There is a naturally slow pace to life while camping. Meals take a while to prepare and cook over a fire or gas stove. Washing up involves lugging a basin of dishes up to the washing up hut. Phone reception is poor, so there is little temptation to be noodling around on the internet. Fire building and maintenance can engross two adults for a whole evening.
We now have a repertoire of camping meals, and our favourite this trip was camping nachos. This basically involved cooking a sauce with beef,, onion tomatoes, pepper, sweetcorn, mushrooms and kidney beans, and serving on nachos with grated cheese, sour cream and some guacamole, made from some slightly worse-for-wear avocados. As it’s a one-pot wonder, there is minimal washing up and no need to coordinate different bits of dinner (unlike the BBQ with fire-baked potatoes night).

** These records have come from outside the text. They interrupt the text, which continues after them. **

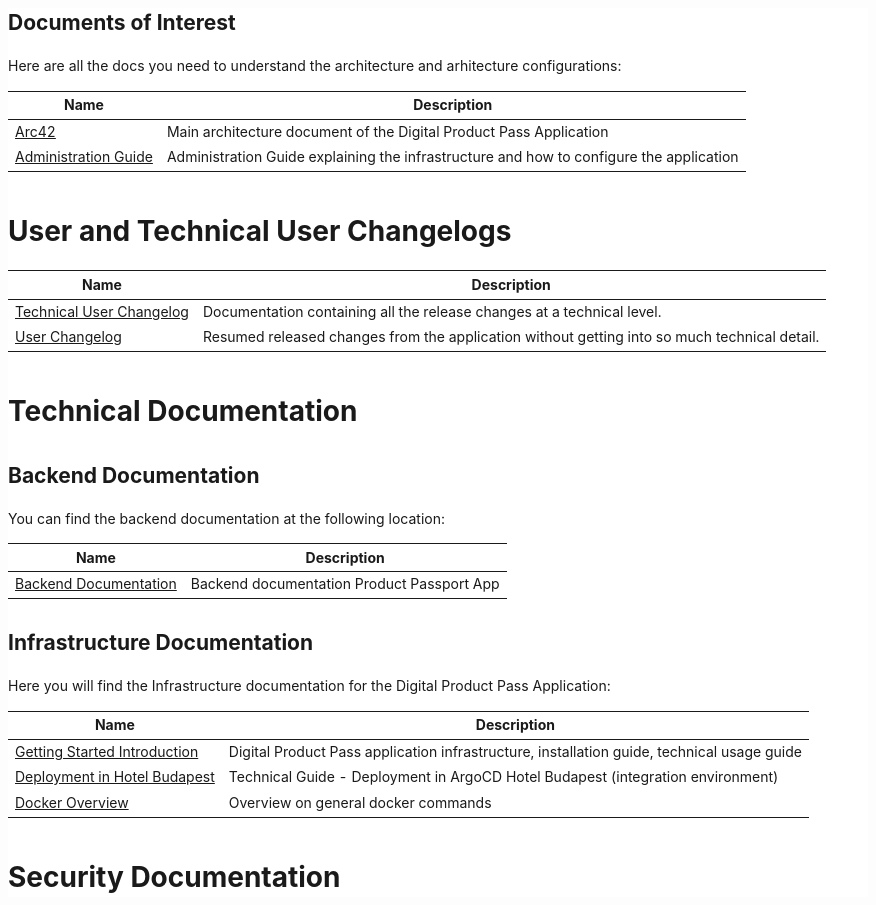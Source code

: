 ## Documents of Interest

Here are all the docs you need to understand the architecture and arhitecture configurations:

| Name                                                                      | Description                                                                                                                                                        |
| ----------------------------------------------------------------          | -----------------------------------------------------------------------------------------------------------------------------------------------------------        |
| [Arc42](./arc42/Arc42.md)                                             | Main architecture document  of the Digital Product Pass Application                                                                                                                                     |
| [Administration Guide](./admin%20guide/Admin_Guide.md)                  | Administration Guide explaining the infrastructure and how to configure the application  


# User and Technical User Changelogs
| Name                                                                      | Description                                                                                                                                                        |
| ----------------------------------------------------------------          | -----------------------------------------------------------------------------------------------------------------------------------------------------------        |
| [Technical User Changelog](../CHANGELOG.md)                                                | Documentation containing all the release changes at a technical level.  
| [User Changelog](./RELEASE_USER.md)                                                | Resumed released changes from the application without getting into so much technical detail.     


# Technical Documentation
                                                                        

## Backend Documentation


You can find the backend documentation at the following location:



| Name                                                                      | Description                                                                                                                                                        |
| ----------------------------------------------------------------          | -----------------------------------------------------------------------------------------------------------------------------------------------------------        |
| [Backend Documentation](./consumer-backend/productpass/readme.md)          | Backend documentation Product Passport App                                                                                                                         

## Infrastructure Documentation

Here you will find the Infrastructure documentation for the Digital Product Pass Application:

Name                                                                      | Description                                                                                                                                                        |
| ----------------------------------------------------------------          | -----------------------------------------------------------------------------------------------------------------------------------------------------------        |
| [Getting Started Introduction](./GETTING-STARTED.md)           | Digital Product Pass application infrastructure, installation guide, technical usage guide 
| [Deployment in Hotel Budapest](../deployment/README.md)                     | Technical Guide - Deployment in ArgoCD Hotel Budapest (integration environment)                                                                                    |
| [Docker Overview](../docker/README.md)                                      | Overview on general docker commands                                                                                                                                |                   




# Security Documentation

We now have quite a bit of camping kit including an enormous tent and add-on porch. Every time, I wonder if we need the porch and if the whole thing isn’t a bit too big. This trip however, we needed the porch. It was evidently monsoon season in Gloucestershire, and we ended up having more than one meal huddled in the porch, plates on knees. Owing to the risk of killing everyone with carbon monoxide fumes, dinner was cooked by one unfortunate huddling under a raincoat, getting absolutely soaked. We managed to light a fire each night for at least a few hours though, so it wasn’t a complete washout.
In at least 12 outings with the behemoth tent, we hadn’t yet had to pack it up wet. However, this trip more than made up for it. We broke camp in the rain, and the tent was so waterlogged, we could barely lift the bag it was packed away in. When we got home we had to try to hang it up. It ended up hanging down from the loft, all the way to the ground floor, where it remained for 3 days until it was dry and could be packed away. My husband was threatening a trip to put it up in the local park to allow it to dry, but happily, it didn’t come to that. I’m not sure that the park warden would have been pleased.

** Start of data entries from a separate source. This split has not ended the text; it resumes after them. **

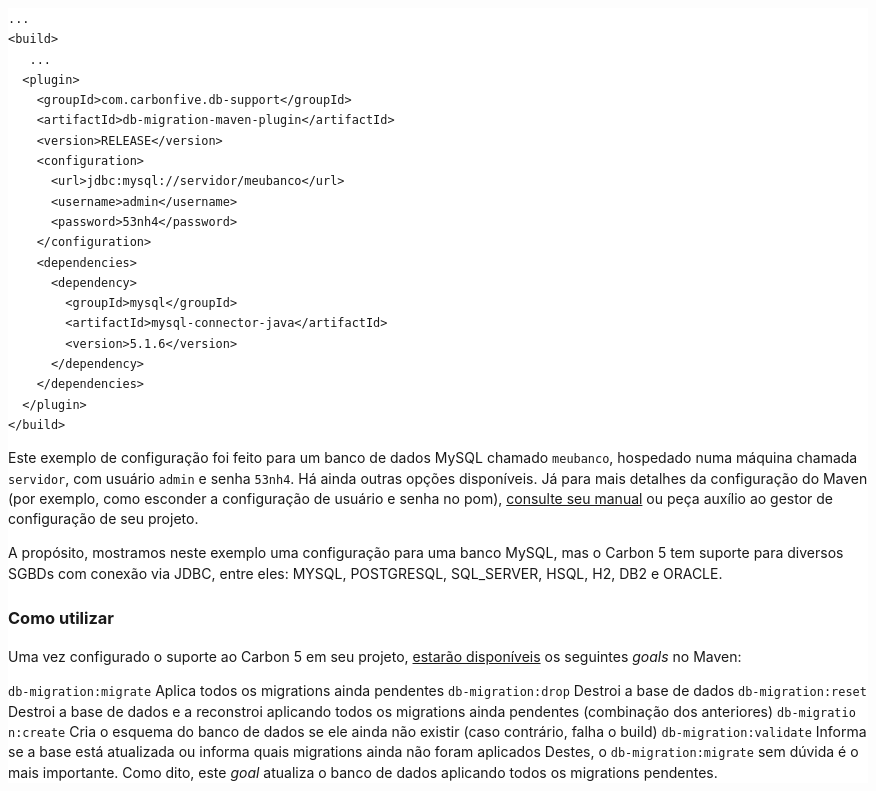     
    ...
    <build>
       ...
      <plugin>
        <groupId>com.carbonfive.db-support</groupId>
        <artifactId>db-migration-maven-plugin</artifactId>
        <version>RELEASE</version>
        <configuration>
          <url>jdbc:mysql://servidor/meubanco</url>
          <username>admin</username>
          <password>53nh4</password>
        </configuration>
        <dependencies>
          <dependency>
            <groupId>mysql</groupId>
            <artifactId>mysql-connector-java</artifactId>
            <version>5.1.6</version>
          </dependency>
        </dependencies>
      </plugin>
    </build>





Este exemplo de configuração foi feito para um banco de dados MySQL chamado `meubanco`, hospedado numa máquina chamada `servidor`, com usuário `admin` e senha `53nh4`. Há ainda outras opções disponíveis. Já para mais detalhes da configuração do Maven (por exemplo, como esconder a configuração de usuário e senha no pom), [consulte seu manual](http://maven.apache.org/pom.html) ou peça
auxílio ao gestor de configuração de seu projeto.

A propósito, mostramos neste exemplo uma configuração para uma banco MySQL, mas o Carbon 5 tem suporte para diversos SGBDs com conexão via JDBC, entre eles: MYSQL, POSTGRESQL, SQL_SERVER, HSQL, H2, DB2 e ORACLE.


### Como utilizar


Uma vez configurado o suporte ao Carbon 5 em seu projeto, [estarão disponíveis](http://code.google.com/p/c5-db-migration/wiki/MavenPlugin#Maven_Plugin_Goal_Reference) os seguintes _goals_ no Maven:



`db-migration:migrate`
    Aplica todos os migrations ainda pendentes
`db-migration:drop`
    Destroi a base de dados
`db-migration:reset`
    Destroi a base de dados e a reconstroi aplicando todos os migrations ainda pendentes (combinação dos anteriores)
`db-migration:create`
    Cria o esquema do banco de dados se ele ainda não existir (caso contrário, falha o build)
`db-migration:validate`
    Informa se a base está atualizada ou informa quais migrations ainda não foram aplicados
Destes, o `db-migration:migrate` sem dúvida é o mais importante. Como dito, este _goal_ atualiza o banco de dados aplicando todos os migrations pendentes.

The wet tent hasn’t managed to put us off though, and we are hoping to manage another trip in the late summer to encompass some blackberry foraging.

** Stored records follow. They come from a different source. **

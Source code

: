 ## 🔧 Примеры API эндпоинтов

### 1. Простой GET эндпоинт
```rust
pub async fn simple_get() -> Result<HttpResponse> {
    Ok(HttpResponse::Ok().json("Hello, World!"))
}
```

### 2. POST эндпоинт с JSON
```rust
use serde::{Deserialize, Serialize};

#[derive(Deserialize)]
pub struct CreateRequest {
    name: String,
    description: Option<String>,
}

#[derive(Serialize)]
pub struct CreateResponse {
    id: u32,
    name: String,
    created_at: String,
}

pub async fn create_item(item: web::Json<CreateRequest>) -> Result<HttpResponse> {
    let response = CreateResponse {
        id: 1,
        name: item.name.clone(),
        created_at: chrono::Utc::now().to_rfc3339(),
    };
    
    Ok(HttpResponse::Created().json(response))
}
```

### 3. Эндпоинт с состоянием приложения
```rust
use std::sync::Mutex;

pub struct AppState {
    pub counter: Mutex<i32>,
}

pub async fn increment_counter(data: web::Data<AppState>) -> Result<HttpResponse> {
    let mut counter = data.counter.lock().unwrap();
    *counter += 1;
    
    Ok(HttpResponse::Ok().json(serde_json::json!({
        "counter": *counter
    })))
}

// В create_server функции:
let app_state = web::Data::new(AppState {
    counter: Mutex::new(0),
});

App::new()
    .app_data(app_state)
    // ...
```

Camping Nachos- serves 4 adults (and probably a couple of children)
1 onion, chopped
500g minced beef
1 small can sweetcorn
1 can kidney beans
mushrooms (about 10)
red or green peppers (2)
1 can chopped tomatoes
Salt, pepper, chili powder (if desired)
Sour cream (small carton)
Grated cheddar cheese
For Guacamole- 2 avocados, 1 lime, 1 clove of garlic chopped finely, 2 tomatoes, salt, pepper
2 bags nachos
In a large frying pan over a camping stove, fry the onion till softened. Add beef, season with salt and pepper and fry till browned. Add chilli if desired. Add mushrooms and peppers and continue to fry till softened. Add the canned tomatoes and allow to simmer for 10-15 mins. Add sweetcorn and kidney beans and allow to heat (5 mins). While this is cooking, mash avocados with fork, add garlic, salt and pepper and the juice of half a lime. Mix well, and then stir in finely chopped tomatoes.
Put nachos on a plate, add beef sauce, a spoonful of sour cream, a spoonful of guacamole and sprinkle over some grated cheese.